WHAT TO PRODUCE: A verbatim copy of the records is required, with all pictures left out.

INPUT DATA:
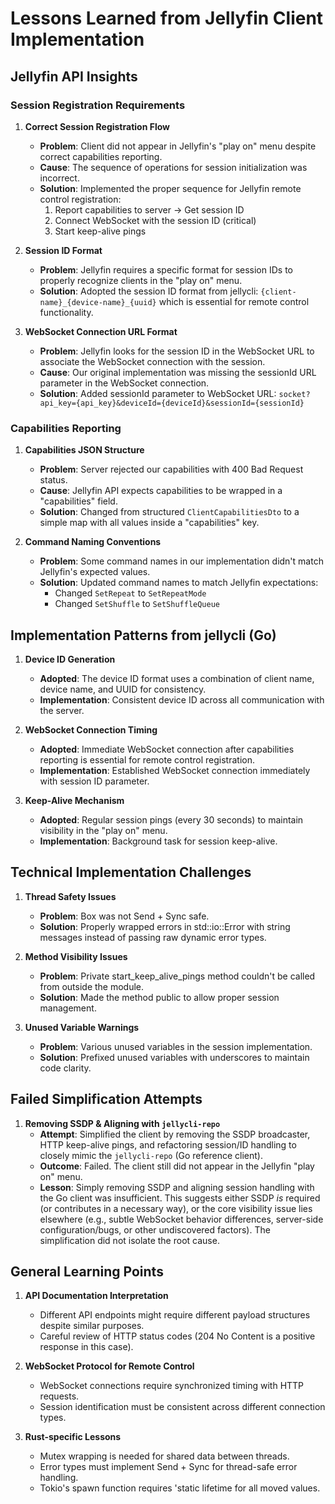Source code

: # Lessons Learned from Jellyfin Client Implementation

## Jellyfin API Insights

### Session Registration Requirements

1. **Correct Session Registration Flow**
   - **Problem**: Client did not appear in Jellyfin's "play on" menu despite correct capabilities reporting.
   - **Cause**: The sequence of operations for session initialization was incorrect.
   - **Solution**: Implemented the proper sequence for Jellyfin remote control registration:
     1. Report capabilities to server → Get session ID
     2. Connect WebSocket with the session ID (critical)
     3. Start keep-alive pings

2. **Session ID Format**
   - **Problem**: Jellyfin requires a specific format for session IDs to properly recognize clients in the "play on" menu.
   - **Solution**: Adopted the session ID format from jellycli: `{client-name}_{device-name}_{uuid}` which is essential for remote control functionality.

3. **WebSocket Connection URL Format**
   - **Problem**: Jellyfin looks for the session ID in the WebSocket URL to associate the WebSocket connection with the session.
   - **Cause**: Our original implementation was missing the sessionId URL parameter in the WebSocket connection.
   - **Solution**: Added sessionId parameter to WebSocket URL: `socket?api_key={api_key}&deviceId={deviceId}&sessionId={sessionId}`

### Capabilities Reporting

1. **Capabilities JSON Structure**
   - **Problem**: Server rejected our capabilities with 400 Bad Request status.
   - **Cause**: Jellyfin API expects capabilities to be wrapped in a "capabilities" field.
   - **Solution**: Changed from structured `ClientCapabilitiesDto` to a simple map with all values inside a "capabilities" key.

2. **Command Naming Conventions**
   - **Problem**: Some command names in our implementation didn't match Jellyfin's expected values.
   - **Solution**: Updated command names to match Jellyfin expectations:
     - Changed `SetRepeat` to `SetRepeatMode`
     - Changed `SetShuffle` to `SetShuffleQueue`

## Implementation Patterns from jellycli (Go)

1. **Device ID Generation**
   - **Adopted**: The device ID format uses a combination of client name, device name, and UUID for consistency.
   - **Implementation**: Consistent device ID across all communication with the server.

2. **WebSocket Connection Timing**
   - **Adopted**: Immediate WebSocket connection after capabilities reporting is essential for remote control registration.
   - **Implementation**: Established WebSocket connection immediately with session ID parameter.

3. **Keep-Alive Mechanism**
   - **Adopted**: Regular session pings (every 30 seconds) to maintain visibility in the "play on" menu.
   - **Implementation**: Background task for session keep-alive.

## Technical Implementation Challenges

1. **Thread Safety Issues**
   - **Problem**: Box<dyn StdError> was not Send + Sync safe.
   - **Solution**: Properly wrapped errors in std::io::Error with string messages instead of passing raw dynamic error types.

2. **Method Visibility Issues**
   - **Problem**: Private start_keep_alive_pings method couldn't be called from outside the module.
   - **Solution**: Made the method public to allow proper session management.

3. **Unused Variable Warnings**
   - **Problem**: Various unused variables in the session implementation.
   - **Solution**: Prefixed unused variables with underscores to maintain code clarity.

## Failed Simplification Attempts

1.  **Removing SSDP & Aligning with `jellycli-repo`**
    *   **Attempt**: Simplified the client by removing the SSDP broadcaster, HTTP keep-alive pings, and refactoring session/ID handling to closely mimic the `jellycli-repo` (Go reference client).
    *   **Outcome**: Failed. The client still did not appear in the Jellyfin "play on" menu.
    *   **Lesson**: Simply removing SSDP and aligning session handling with the Go client was insufficient. This suggests either SSDP *is* required (or contributes in a necessary way), or the core visibility issue lies elsewhere (e.g., subtle WebSocket behavior differences, server-side configuration/bugs, or other undiscovered factors). The simplification did not isolate the root cause.


## General Learning Points

1. **API Documentation Interpretation**
   - Different API endpoints might require different payload structures despite similar purposes.
   - Careful review of HTTP status codes (204 No Content is a positive response in this case).

2. **WebSocket Protocol for Remote Control**
   - WebSocket connections require synchronized timing with HTTP requests.
   - Session identification must be consistent across different connection types.

3. **Rust-specific Lessons**
   - Mutex wrapping is needed for shared data between threads.
   - Error types must implement Send + Sync for thread-safe error handling.
   - Tokio's spawn function requires 'static lifetime for all moved values.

ANSWER BOX:
Source code

: # Lessons Learned from Jellyfin Client Implementation

## Jellyfin API Insights

### Session Registration Requirements

1. **Correct Session Registration Flow**
   - **Problem**: Client did not appear in Jellyfin's "play on" menu despite correct capabilities reporting.
   - **Cause**: The sequence of operations for session initialization was incorrect.
   - **Solution**: Implemented the proper sequence for Jellyfin remote control registration:
     1. Report capabilities to server → Get session ID
     2. Connect WebSocket with the session ID (critical)
     3. Start keep-alive pings

2. **Session ID Format**
   - **Problem**: Jellyfin requires a specific format for session IDs to properly recognize clients in the "play on" menu.
   - **Solution**: Adopted the session ID format from jellycli: `{client-name}_{device-name}_{uuid}` which is essential for remote control functionality.

3. **WebSocket Connection URL Format**
   - **Problem**: Jellyfin looks for the session ID in the WebSocket URL to associate the WebSocket connection with the session.
   - **Cause**: Our original implementation was missing the sessionId URL parameter in the WebSocket connection.
   - **Solution**: Added sessionId parameter to WebSocket URL: `socket?api_key={api_key}&deviceId={deviceId}&sessionId={sessionId}`

### Capabilities Reporting

1. **Capabilities JSON Structure**
   - **Problem**: Server rejected our capabilities with 400 Bad Request status.
   - **Cause**: Jellyfin API expects capabilities to be wrapped in a "capabilities" field.
   - **Solution**: Changed from structured `ClientCapabilitiesDto` to a simple map with all values inside a "capabilities" key.

2. **Command Naming Conventions**
   - **Problem**: Some command names in our implementation didn't match Jellyfin's expected values.
   - **Solution**: Updated command names to match Jellyfin expectations:
     - Changed `SetRepeat` to `SetRepeatMode`
     - Changed `SetShuffle` to `SetShuffleQueue`

## Implementation Patterns from jellycli (Go)

1. **Device ID Generation**
   - **Adopted**: The device ID format uses a combination of client name, device name, and UUID for consistency.
   - **Implementation**: Consistent device ID across all communication with the server.

2. **WebSocket Connection Timing**
   - **Adopted**: Immediate WebSocket connection after capabilities reporting is essential for remote control registration.
   - **Implementation**: Established WebSocket connection immediately with session ID parameter.

3. **Keep-Alive Mechanism**
   - **Adopted**: Regular session pings (every 30 seconds) to maintain visibility in the "play on" menu.
   - **Implementation**: Background task for session keep-alive.

## Technical Implementation Challenges

1. **Thread Safety Issues**
   - **Problem**: Box<dyn StdError> was not Send + Sync safe.
   - **Solution**: Properly wrapped errors in std::io::Error with string messages instead of passing raw dynamic error types.

2. **Method Visibility Issues**
   - **Problem**: Private start_keep_alive_pings method couldn't be called from outside the module.
   - **Solution**: Made the method public to allow proper session management.

3. **Unused Variable Warnings**
   - **Problem**: Various unused variables in the session implementation.
   - **Solution**: Prefixed unused variables with underscores to maintain code clarity.

## Failed Simplification Attempts

1.  **Removing SSDP & Aligning with `jellycli-repo`**
    *   **Attempt**: Simplified the client by removing the SSDP broadcaster, HTTP keep-alive pings, and refactoring session/ID handling to closely mimic the `jellycli-repo` (Go reference client).
    *   **Outcome**: Failed. The client still did not appear in the Jellyfin "play on" menu.
    *   **Lesson**: Simply removing SSDP and aligning session handling with the Go client was insufficient. This suggests either SSDP *is* required (or contributes in a necessary way), or the core visibility issue lies elsewhere (e.g., subtle WebSocket behavior differences, server-side configuration/bugs, or other undiscovered factors). The simplification did not isolate the root cause.


## General Learning Points

1. **API Documentation Interpretation**
   - Different API endpoints might require different payload structures despite similar purposes.
   - Careful review of HTTP status codes (204 No Content is a positive response in this case).

2. **WebSocket Protocol for Remote Control**
   - WebSocket connections require synchronized timing with HTTP requests.
   - Session identification must be consistent across different connection types.

3. **Rust-specific Lessons**
   - Mutex wrapping is needed for shared data between threads.
   - Error types must implement Send + Sync for thread-safe error handling.
   - Tokio's spawn function requires 'static lifetime for all moved values.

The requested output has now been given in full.